By May 22, 2014June 7th, 2023No Comments

I recently posted an online survey to see how I could more effectively meet the needs of students & nurse educators, I received 145 responses.

Of the 10 questions I asked, this one was the most revealing: “What is your biggest struggle right now as an educator?”

I identified four primary content themes of struggles that had significance because they were shared by so many educators. Today I will start with the theme that had the largest number of responses: Struggles with students.

Topic of todays blog: Students who demand to be spoon fed content vs. doing the needed work to think (feed) themselves!

Infants or Adults?

Are students acting like infants or adults in nursing education? Based on the results of my survey, many want to be treated like infants and be spoon fed, and some educators are unfortunately enabling this behavior by their willingness to do the feeding!

This struggle and frustration was represented by the following comments:

  • “Students don’t want to work! They want you to hand them only the info they need and spit it back.”
  • “Some students today just ‘don’t get it.’ As we have all heard ‘JUST TELL ME WHAT I NEED TO KNOW.”
  • “Student expectations that the instructor will give them everything they need to know in order to pass an exam.”
  • “My biggest struggle is to get the students to do the required work with a minimum amount of complaining.”
  • “Getting students to buy into flipping the classroom. Other instructors have spoon fed the students making it difficult to transition to anything differently.”

Remember Erikson?

Based on what you know of child development (remember Erikson and autonomy vs. shame & doubt?), it is healthy, normal, and expected for a child 2-4 years old to be increasingly independent and demonstrate this by clothing and feeding themselves.

To see a child >4 years old wanting to be spoon fed is a cause of concern! In the same way, the insistence to be spoon fed content as an adult learner is also unhealthy and merits further investigation regarding the reasons for this developmental regression.

Reasons for Regression

My survey and my own observations as a nurse educator make it clear that students are under high amounts of STRESS in a high-stakes major, and they feel the burn of not having enough time to balance the spinning platters of work, family/children, and nursing education.

Therefore something has got to give! For some students this may explain the mantra, “TELL ME WHAT I NEED TO KNOW.”

For others though, this mantra is an excuse for laziness and wanting to do minimal amount of work just to get by. Therefore, before we make assumptions as educators regarding student motives for wanting to be spoon fed, let’s make the effort to get to know each student well enough and recognize which students need encouragement and support, and which ones need a kick in the pants!

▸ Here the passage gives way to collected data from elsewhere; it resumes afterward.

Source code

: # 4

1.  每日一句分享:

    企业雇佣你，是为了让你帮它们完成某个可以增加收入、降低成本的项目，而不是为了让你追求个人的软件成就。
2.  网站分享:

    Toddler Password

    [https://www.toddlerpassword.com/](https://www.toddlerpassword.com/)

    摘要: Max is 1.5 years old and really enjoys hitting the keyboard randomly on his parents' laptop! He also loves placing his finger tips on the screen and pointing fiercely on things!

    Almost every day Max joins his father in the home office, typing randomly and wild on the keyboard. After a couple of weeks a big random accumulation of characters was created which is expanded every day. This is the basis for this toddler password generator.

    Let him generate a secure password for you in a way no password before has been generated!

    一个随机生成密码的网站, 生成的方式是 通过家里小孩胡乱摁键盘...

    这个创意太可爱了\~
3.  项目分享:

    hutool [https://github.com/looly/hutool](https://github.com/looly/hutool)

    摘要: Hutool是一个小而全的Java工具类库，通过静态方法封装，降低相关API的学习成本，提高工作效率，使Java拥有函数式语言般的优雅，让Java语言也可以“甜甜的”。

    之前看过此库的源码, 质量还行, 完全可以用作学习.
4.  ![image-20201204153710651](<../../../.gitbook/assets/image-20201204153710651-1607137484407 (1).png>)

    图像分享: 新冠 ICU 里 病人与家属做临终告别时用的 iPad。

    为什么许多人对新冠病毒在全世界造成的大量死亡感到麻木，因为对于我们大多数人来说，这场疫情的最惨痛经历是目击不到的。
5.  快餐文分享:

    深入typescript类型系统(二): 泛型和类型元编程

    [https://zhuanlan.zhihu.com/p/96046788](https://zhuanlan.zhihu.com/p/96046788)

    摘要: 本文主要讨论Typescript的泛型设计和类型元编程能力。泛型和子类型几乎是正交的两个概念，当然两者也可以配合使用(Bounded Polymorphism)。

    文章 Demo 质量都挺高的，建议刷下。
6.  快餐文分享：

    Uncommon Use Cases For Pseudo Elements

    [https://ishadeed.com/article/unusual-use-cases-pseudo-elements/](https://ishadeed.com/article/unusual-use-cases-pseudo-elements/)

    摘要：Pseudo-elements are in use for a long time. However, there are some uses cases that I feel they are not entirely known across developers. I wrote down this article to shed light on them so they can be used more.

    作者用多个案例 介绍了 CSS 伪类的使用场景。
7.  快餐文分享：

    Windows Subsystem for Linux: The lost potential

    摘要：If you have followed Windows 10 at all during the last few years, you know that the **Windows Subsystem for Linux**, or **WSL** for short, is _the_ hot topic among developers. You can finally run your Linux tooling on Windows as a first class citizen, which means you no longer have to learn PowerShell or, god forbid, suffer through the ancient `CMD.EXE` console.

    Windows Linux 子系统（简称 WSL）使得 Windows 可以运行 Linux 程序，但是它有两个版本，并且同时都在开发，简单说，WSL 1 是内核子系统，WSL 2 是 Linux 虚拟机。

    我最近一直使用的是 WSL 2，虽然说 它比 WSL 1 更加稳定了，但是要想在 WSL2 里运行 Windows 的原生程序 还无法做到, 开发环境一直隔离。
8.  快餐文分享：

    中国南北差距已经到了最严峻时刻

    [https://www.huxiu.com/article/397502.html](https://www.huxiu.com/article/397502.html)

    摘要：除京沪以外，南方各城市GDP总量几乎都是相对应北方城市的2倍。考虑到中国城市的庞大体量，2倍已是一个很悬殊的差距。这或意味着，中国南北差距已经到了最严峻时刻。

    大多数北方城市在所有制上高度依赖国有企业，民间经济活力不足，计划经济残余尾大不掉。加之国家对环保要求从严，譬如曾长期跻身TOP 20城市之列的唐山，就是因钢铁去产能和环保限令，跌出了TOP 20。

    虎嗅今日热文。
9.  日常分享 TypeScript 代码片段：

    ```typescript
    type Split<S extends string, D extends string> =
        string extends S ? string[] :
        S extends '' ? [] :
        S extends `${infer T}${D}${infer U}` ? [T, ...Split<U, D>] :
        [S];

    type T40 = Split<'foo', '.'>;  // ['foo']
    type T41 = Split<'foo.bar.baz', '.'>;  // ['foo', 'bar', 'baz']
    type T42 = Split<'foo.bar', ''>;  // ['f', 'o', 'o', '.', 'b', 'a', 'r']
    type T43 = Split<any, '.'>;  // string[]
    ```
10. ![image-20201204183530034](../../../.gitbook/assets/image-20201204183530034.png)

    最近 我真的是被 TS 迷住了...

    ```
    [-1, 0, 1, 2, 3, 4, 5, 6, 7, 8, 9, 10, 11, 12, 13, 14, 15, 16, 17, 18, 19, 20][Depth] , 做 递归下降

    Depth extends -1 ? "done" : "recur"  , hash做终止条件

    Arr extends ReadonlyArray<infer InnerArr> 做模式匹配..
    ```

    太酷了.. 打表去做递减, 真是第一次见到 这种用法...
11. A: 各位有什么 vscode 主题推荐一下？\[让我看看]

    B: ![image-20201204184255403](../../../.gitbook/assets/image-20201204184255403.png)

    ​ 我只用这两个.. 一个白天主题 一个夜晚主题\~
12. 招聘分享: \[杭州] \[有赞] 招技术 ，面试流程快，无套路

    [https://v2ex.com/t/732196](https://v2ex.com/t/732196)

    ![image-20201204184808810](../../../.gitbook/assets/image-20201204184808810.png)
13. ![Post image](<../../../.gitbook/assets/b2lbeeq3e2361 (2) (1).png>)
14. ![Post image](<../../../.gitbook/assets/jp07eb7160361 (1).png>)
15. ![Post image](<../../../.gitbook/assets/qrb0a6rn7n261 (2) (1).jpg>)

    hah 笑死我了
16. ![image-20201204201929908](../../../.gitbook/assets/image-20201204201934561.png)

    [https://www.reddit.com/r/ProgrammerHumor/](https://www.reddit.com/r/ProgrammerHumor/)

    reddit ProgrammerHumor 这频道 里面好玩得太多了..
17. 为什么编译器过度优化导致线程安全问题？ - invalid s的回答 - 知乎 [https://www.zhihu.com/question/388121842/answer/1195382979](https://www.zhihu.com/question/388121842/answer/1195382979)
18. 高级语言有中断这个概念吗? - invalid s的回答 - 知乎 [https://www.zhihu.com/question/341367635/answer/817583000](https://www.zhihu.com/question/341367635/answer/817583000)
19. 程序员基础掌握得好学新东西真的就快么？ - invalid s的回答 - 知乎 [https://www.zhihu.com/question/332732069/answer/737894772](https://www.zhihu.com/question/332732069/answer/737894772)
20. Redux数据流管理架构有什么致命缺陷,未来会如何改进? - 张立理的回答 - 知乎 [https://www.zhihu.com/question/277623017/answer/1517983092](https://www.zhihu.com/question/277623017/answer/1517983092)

Educators: Modern Day Pharisees?

Every educator must also reflect and determine if we are part of the problem that is making an already stressful major, overwhelming and burdening to our students.

Jesus condemned the Pharisees of his day by stating that they “tie up heavy loads, hard to bear, and place them on men’s shoulders” (Mathew 23-1-5).

By placing an unrealistic and not always relevant “heavy load” of CONTENT on our students that is “hard to bear” (ask your students for feedback!) is breaking the backs as well of the hearts of many.

Patricia Benner and her co-authors (Educating Nurses: A Call for Radical Transformation) identified this same problem in their research findings in nursing education. One of their findings was that nursing curriculum is ADDITIVE over time. Instead of reworking classroom lecture content, the faculty simply incorporate more (1).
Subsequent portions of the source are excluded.